Give again, word for word, every line in the entries below from the line with "a specific registry" up to and including the line with "in the chart", and no other line.

**Exercise data:**
────────────────
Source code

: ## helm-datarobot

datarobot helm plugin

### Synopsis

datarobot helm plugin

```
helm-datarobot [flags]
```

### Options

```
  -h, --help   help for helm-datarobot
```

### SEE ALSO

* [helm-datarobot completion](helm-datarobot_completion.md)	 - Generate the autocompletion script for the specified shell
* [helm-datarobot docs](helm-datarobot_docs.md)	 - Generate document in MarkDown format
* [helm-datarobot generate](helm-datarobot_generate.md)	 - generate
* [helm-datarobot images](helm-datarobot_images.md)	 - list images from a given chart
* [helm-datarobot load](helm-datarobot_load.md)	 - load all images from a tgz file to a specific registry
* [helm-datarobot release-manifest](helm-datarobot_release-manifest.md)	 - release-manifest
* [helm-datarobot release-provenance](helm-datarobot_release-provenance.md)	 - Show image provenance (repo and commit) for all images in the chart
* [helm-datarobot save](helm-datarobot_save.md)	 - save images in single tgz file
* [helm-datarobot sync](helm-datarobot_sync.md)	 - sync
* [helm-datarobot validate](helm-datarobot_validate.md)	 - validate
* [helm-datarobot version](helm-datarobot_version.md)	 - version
────────────────
**Response area:**
* [helm-datarobot load](helm-datarobot_load.md)	 - load all images from a tgz file to a specific registry
* [helm-datarobot release-manifest](helm-datarobot_release-manifest.md)	 - release-manifest
* [helm-datarobot release-provenance](helm-datarobot_release-provenance.md)	 - Show image provenance (repo and commit) for all images in the chart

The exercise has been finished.